Since the data got bigger by adding external data and additional packages we decided to use the more efficient lightgbm which seemed the new best balance for our model.

$$ Previous Best Score : 0.6291 $$
$$ New Best Score : 0.6145 $$

In [None]:
import sys
import subprocess

def install(package):
    subprocess.check_call([sys.executable, "-m", "pip", "install", package])

install('vacances-scolaires-france')


import pandas as pd
import numpy as np
import lightgbm as lgb
from sklearn.model_selection import train_test_split
from sklearn.preprocessing import StandardScaler, OneHotEncoder
from sklearn.compose import ColumnTransformer
from vacances_scolaires_france import SchoolHolidayDates

# Load data
bike_df_train = pd.read_parquet("/kaggle/input/mdsb-2023/train.parquet")
bike_df_test = pd.read_parquet("/kaggle/input/mdsb-2023/final_test.parquet")

# Load the weather data
weather_data = pd.read_csv("/kaggle/input/mdsb-2023/external_data.csv")

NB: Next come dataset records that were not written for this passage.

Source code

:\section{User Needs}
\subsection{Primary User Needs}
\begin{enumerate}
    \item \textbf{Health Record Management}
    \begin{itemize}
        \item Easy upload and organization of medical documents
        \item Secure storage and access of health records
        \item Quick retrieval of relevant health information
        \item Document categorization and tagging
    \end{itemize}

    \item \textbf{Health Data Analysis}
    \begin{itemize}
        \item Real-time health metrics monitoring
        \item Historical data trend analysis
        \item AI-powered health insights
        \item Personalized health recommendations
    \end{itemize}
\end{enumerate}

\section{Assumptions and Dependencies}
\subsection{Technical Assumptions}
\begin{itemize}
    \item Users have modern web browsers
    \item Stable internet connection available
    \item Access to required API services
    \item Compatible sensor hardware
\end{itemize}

# Initialize the SchoolHolidayDates object
school_holidays = SchoolHolidayDates()

# Check if a given date is a school holiday
def is_school_holiday(datetime_obj):
    date_obj = datetime_obj.date()
    return school_holidays.is_holiday_for_zone(date_obj, 'C')  # Paris is Zone C

# Function to categorize weather
def simplified_weather_categorization(row):
    # Define your thresholds
    temp_cold_threshold = 278.15
    temp_warm_threshold = 298.15
    rain_threshold = 1.0

    temp = row['t']
    rain = row.get('rr1', 0)

    if rain >= rain_threshold:
        return "Rainy"
    elif temp <= temp_cold_threshold:
        return "Cold"
    elif temp >= temp_warm_threshold:
        return "Warm"
    else:
        return "Moderate"

# Apply the function to create the 'simplified_weather_category' column
weather_data['date'] = pd.to_datetime(weather_data['date'])
weather_data['simplified_weather_category'] = weather_data.apply(simplified_weather_categorization, axis=1)

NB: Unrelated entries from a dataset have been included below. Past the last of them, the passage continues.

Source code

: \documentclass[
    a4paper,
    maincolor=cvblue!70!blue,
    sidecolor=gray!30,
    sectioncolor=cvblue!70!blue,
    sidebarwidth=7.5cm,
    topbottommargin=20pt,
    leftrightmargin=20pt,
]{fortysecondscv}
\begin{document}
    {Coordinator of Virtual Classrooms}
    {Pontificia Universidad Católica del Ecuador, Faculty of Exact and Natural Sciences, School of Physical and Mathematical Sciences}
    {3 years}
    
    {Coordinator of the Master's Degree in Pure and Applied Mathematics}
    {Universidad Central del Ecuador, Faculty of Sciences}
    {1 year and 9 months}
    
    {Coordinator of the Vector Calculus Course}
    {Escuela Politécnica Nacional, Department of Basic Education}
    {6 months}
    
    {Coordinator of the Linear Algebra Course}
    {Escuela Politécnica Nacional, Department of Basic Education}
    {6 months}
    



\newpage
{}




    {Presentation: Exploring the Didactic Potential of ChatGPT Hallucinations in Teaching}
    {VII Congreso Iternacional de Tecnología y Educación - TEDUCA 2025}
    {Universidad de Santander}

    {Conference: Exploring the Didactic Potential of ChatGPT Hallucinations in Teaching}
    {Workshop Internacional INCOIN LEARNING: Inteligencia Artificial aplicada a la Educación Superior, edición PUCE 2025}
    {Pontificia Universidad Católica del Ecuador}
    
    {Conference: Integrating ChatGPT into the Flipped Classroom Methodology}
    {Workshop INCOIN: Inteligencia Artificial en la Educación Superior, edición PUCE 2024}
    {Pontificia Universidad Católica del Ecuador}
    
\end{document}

# Merge with training and testing data
bike_df_train = bike_df_train.merge(weather_data[['date', 'simplified_weather_category']], on='date', how='left')
bike_df_test = bike_df_test.merge(weather_data[['date', 'simplified_weather_category']], on='date', how='left')

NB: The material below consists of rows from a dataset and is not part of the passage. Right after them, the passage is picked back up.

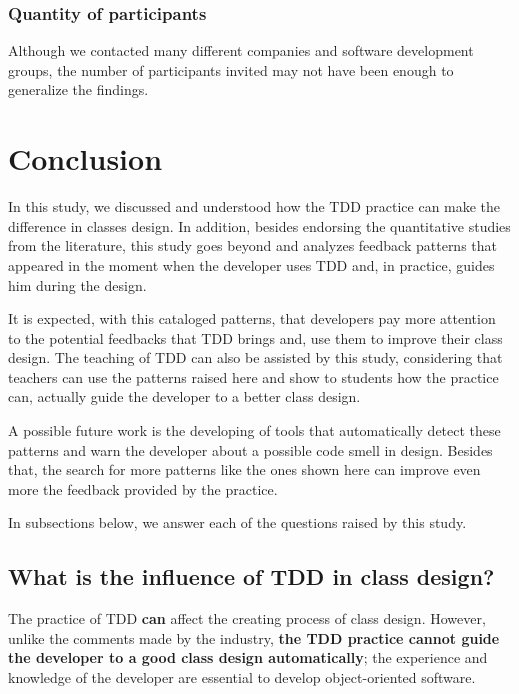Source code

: \documentclass[times]{elsarticle}
\begin{document}
\subsubsection{Quantity of participants}

Although we contacted many different companies and software development groups,
the number of participants invited may not have been enough to generalize the findings.

\section{Conclusion}
\label{sec:conclusion}

In this study, we discussed and understood how the TDD practice can make the
difference in classes design.
In addition, besides endorsing the quantitative studies from the literature, this study
goes beyond and analyzes feedback patterns that appeared in the moment when
the developer uses TDD and, in practice, guides him during the design.

It is expected, with this cataloged patterns, that developers pay more attention
to the potential feedbacks that TDD brings and, use them to improve their class
design. The teaching of TDD can also be assisted by this study, considering
that teachers can use the patterns raised here and show to students
how the practice can, actually guide the developer to a better class design.

A possible future work is the developing of tools that automatically detect these patterns
and warn the developer about a possible code smell in design. Besides that,
the search for more patterns like the ones shown here can improve even more the feedback
provided by the practice.

In subsections below, we answer each of the questions raised by this study.

\subsection{What is the influence of TDD in class design?}

The practice of TDD \textbf{can} affect the creating process of class design. However,
unlike the comments made by the industry, \textbf{the TDD practice cannot guide the
developer to a good class design automatically}; the experience and knowledge of
the developer are essential to develop object-oriented software.
\end{document}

# Convert date to datetime and extract components
bike_df_train['date'] = pd.to_datetime(bike_df_train['date'])
bike_df_test['date'] = pd.to_datetime(bike_df_test['date'])

# Extracting date components and school holiday feature
for df in [bike_df_train, bike_df_test]:
    df['hour'] = df['date'].dt.hour
    df['day'] = df['date'].dt.day
    df['weekday'] = df['date'].dt.weekday
    df['month'] = df['date'].dt.month
    df['year'] = df['date'].dt.year
    df['is_school_holiday'] = df['date'].apply(is_school_holiday)

# Feature Engineering
def categorize_hour(hour):
    if 5 <= hour < 10:
        return 'morning'
    elif 10 <= hour < 15:
        return 'midday'
    elif 15 <= hour < 20:
        return 'afternoon'
    else:
        return 'night'

bike_df_train['time_of_day'] = bike_df_train['hour'].apply(categorize_hour)
bike_df_test['time_of_day'] = bike_df_test['hour'].apply(categorize_hour)

bike_df_train['is_weekend'] = bike_df_train['weekday'].apply(lambda x: 1 if x >= 5 else 0)
bike_df_test['is_weekend'] = bike_df_test['weekday'].apply(lambda x: 1 if x >= 5 else 0)

# Define columns to use
columns_to_use = ['year', 'month', 'day', 'hour', 'weekday', 'is_school_holiday', 'latitude', 'longitude', 
                  'time_of_day', 'is_weekend', 'counter_name', 'simplified_weather_category']

# Preprocessing pipeline
preprocessor = ColumnTransformer(
    [
        ("num", StandardScaler(), ['year', 'month', 'day', 'hour', 'weekday', 'latitude', 'longitude']),
        ("cat", OneHotEncoder(handle_unknown="ignore"), ['time_of_day', 'is_school_holiday', 'counter_name', 'simplified_weather_category']),
    ],
    remainder='passthrough'
)

# Separate features and target
X_train = bike_df_train[columns_to_use]
y_train = bike_df_train["log_bike_count"]
X_test = bike_df_test[columns_to_use]

# Splitting the data for validation
X_train, X_valid, y_train, y_valid = train_test_split(X_train, y_train, test_size=0.2, random_state=42)

# Preprocess the data
X_train = preprocessor.fit_transform(X_train)
X_valid = preprocessor.transform(X_valid)
X_test = preprocessor.transform(X_test)

# Create LGBM dataset
train_data = lgb.Dataset(X_train, label=y_train)
valid_data = lgb.Dataset(X_valid, label=y_valid)

# Define parameters
params = {
    'boosting_type': 'gbdt',
    'objective': 'regression',
    'metric': 'rmse',
    'learning_rate': 0.1,
    'num_leaves': 31,
    'feature_fraction': 0.9,
    'bagging_fraction': 0.8,
    'bagging_freq': 5
}

# Train the model
model = lgb.train(params,
                  train_data,
                  valid_sets=[train_data, valid_data],
                  num_boost_round=2000,
                  early_stopping_rounds=50,
                  verbose_eval=50)

# Make predictions
y_pred = model.predict(X_test, num_iteration=model.best_iteration)

# Prepare submission
results = pd.DataFrame({'Id': np.arange(len(y_pred)), 'log_bike_count': y_pred})
results.to_csv("submission.csv", index=False)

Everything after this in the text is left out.